Reached by CNN on Thursday, Yun said he could not confirm the report because of the sensitive nature of the discussions.
"I cannot confirm that," Yun said. "These are diplomatic exchanges and negotiations that I do not confirm."
"We do not comment on hostage negotiations, which is why they have been so successful during this administration," White House press secretary Sarah Sanders said in a written response to CNN.
The State Department declined to comment and referred to Sanders' response.
The Washington Post was first to report that North Korea presented Yun with the invoice.
Warmbier was detained by North Korean officials in January 2016 while attempting to return to the US from a tour of the country. He was returned to his family "with severe brain damage and in a nonresponsive state" on June 13, 2017, and died six days later.
Fred Warmbier, Otto's father, told The Washington Post he had no previous knowledge of the bill, but characterized it as "ransom" for his deceased son.

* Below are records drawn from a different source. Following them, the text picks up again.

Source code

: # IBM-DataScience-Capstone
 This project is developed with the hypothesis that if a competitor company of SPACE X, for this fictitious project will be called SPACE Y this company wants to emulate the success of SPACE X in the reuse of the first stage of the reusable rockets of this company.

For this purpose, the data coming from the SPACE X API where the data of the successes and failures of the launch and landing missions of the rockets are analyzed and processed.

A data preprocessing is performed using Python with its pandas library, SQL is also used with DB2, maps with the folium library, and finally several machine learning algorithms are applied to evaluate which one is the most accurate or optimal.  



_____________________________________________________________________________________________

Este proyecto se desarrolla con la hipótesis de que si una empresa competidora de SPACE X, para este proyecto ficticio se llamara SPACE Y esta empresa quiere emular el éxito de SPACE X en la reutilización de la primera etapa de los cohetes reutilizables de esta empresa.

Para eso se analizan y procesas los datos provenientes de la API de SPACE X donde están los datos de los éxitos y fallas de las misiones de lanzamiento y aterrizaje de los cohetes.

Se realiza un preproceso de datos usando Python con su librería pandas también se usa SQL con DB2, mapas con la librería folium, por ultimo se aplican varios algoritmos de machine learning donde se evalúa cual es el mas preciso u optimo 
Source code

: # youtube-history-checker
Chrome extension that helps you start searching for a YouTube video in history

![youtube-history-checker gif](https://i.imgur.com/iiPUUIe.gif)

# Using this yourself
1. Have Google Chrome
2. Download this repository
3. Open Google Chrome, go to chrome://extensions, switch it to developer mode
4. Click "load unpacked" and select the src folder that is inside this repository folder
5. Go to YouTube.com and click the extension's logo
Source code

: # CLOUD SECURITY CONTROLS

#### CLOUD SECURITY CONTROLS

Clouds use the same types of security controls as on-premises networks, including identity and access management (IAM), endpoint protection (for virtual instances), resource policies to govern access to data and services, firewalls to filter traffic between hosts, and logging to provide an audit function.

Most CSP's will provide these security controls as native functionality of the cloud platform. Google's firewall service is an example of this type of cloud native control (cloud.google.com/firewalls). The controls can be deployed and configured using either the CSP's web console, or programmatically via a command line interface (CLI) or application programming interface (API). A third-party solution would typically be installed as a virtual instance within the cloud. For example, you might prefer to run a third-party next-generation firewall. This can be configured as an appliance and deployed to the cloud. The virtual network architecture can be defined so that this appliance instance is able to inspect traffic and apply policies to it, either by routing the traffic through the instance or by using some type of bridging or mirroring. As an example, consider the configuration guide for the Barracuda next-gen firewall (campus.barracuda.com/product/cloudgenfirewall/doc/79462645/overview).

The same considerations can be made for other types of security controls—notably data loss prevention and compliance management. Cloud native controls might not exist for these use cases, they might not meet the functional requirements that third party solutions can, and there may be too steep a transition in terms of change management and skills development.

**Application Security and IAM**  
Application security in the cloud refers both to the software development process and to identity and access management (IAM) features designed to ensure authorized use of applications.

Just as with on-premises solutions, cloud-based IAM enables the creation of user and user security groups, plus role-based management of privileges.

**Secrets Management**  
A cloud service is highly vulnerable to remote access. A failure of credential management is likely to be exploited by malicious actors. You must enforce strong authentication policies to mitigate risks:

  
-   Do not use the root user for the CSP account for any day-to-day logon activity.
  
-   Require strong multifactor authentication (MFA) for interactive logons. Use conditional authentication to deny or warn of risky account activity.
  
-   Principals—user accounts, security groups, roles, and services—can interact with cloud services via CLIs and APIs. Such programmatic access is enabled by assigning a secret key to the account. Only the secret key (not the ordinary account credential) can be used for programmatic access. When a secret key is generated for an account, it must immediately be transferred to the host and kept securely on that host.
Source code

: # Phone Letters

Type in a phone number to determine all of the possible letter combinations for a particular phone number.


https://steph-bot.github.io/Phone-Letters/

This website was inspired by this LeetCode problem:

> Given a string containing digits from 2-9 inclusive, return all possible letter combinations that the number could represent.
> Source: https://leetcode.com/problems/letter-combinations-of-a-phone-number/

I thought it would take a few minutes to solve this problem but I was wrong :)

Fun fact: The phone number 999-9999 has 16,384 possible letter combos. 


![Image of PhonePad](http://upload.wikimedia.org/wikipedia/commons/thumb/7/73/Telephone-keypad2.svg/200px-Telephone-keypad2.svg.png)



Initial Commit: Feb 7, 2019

In February, Trump sided with Kim after he denied knowledge of their son's maltreatment during his imprisonment during their second summit in Vietnam.
"He tells me that he didn't know about it and I will take him at his word," Trump said during a news conference, also claiming Kim "felt very badly. But he knew the case very well, but he knew it later."
Those comments prompted a harsh rebuke from the Warmbier family.
"We have been respectful during this summit process. Now we must speak out. Kim and his evil regime are responsible for the death of our son Otto. Kim and his evil regime are responsible for unimaginable cruelty and inhumanity. No excuses or lavish praise can change that. Thank you," Fred and Cindy Warmbier, Otto's parents, said in a statement provided to CNN.
Trump later addressed the issue on Twitter arguing that he was being "misinterpreted" after successfully getting Warmbier out of North Korea and professing to hold the country accountable for Warmbier's death -- though he did not mention Kim's role.
"I never like being misinterpreted, but especially when it comes to Otto Warmbier and his great family," the President said at the time. "Remember, I got Otto out along with three others. The previous Administration did nothing, and he was taken on their watch."